Member of the Samoa Parliament for Aana Alofi No. 2
- In office 29 November 2021 – 29 August 2025
- Preceded by: Afaese Toleafoa
- Succeeded by: Alec Ekeroma

Member of Parliament for Aana Alofi No. 1
- In office 26 November 2004 – 4 March 2011
- Preceded by: Apule Pepe Metai
- Succeeded by: Tuitama Talalelei Tuitama

Personal details
- Party: Human Rights Protection Party

= Aiono Tile Gafa =

Samoan politician

Aiono Fina'i Tile Gafa (born ~1961) is a former Samoan politician.

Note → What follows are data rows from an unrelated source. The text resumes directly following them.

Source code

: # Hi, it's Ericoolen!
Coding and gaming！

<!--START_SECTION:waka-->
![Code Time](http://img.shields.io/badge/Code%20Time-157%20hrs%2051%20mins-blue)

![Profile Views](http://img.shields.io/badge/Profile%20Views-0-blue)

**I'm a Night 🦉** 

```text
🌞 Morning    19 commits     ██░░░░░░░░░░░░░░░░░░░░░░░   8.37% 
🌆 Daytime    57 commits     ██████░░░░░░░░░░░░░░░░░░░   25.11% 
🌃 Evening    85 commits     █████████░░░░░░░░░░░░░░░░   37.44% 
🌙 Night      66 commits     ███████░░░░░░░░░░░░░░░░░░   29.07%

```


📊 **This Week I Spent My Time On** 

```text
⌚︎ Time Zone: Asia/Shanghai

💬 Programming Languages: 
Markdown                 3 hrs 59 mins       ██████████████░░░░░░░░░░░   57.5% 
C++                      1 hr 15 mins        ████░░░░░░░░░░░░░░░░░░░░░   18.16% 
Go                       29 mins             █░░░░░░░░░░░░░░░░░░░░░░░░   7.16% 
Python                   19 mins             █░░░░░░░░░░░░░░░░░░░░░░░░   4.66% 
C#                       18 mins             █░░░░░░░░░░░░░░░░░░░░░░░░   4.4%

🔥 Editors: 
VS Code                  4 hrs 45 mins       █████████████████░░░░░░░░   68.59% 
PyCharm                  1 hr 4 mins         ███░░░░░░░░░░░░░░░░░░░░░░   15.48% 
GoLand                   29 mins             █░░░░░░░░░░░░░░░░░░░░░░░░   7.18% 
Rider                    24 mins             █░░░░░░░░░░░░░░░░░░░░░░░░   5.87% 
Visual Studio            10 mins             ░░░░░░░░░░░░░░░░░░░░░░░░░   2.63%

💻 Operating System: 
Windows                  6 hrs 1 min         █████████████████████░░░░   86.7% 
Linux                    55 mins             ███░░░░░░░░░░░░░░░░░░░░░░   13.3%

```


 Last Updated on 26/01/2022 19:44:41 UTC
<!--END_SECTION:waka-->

He is a member of the Human Rights Protection Party.

Aiono was educated at Fasito'o-uta Primary School and Leulumoega Fou College. He lived in New Zealand and Australia, then returned to Samoa in the 1980s, where he worked for the Peace Corps.

He was first elected to the Legislative Assembly of Samoa in the 2004 A'ana Alofi No 1 By-election. He was re-elected at the 2006 election. He lost his seat at the 2011 election. He stood unsuccessfully at the 2016 election, after which he lodged an electoral petition alleging corruption and bribery against Speaker of the House Leaupepe Toleafoa Faafisi. The petition was later withdrawn. He unsuccessfully contested the 2021 election.

He was re-elected to Parliament in the 2021 Samoan by-elections, winning by just 19 votes. He was not re-elected in the 2025 Samoan general election.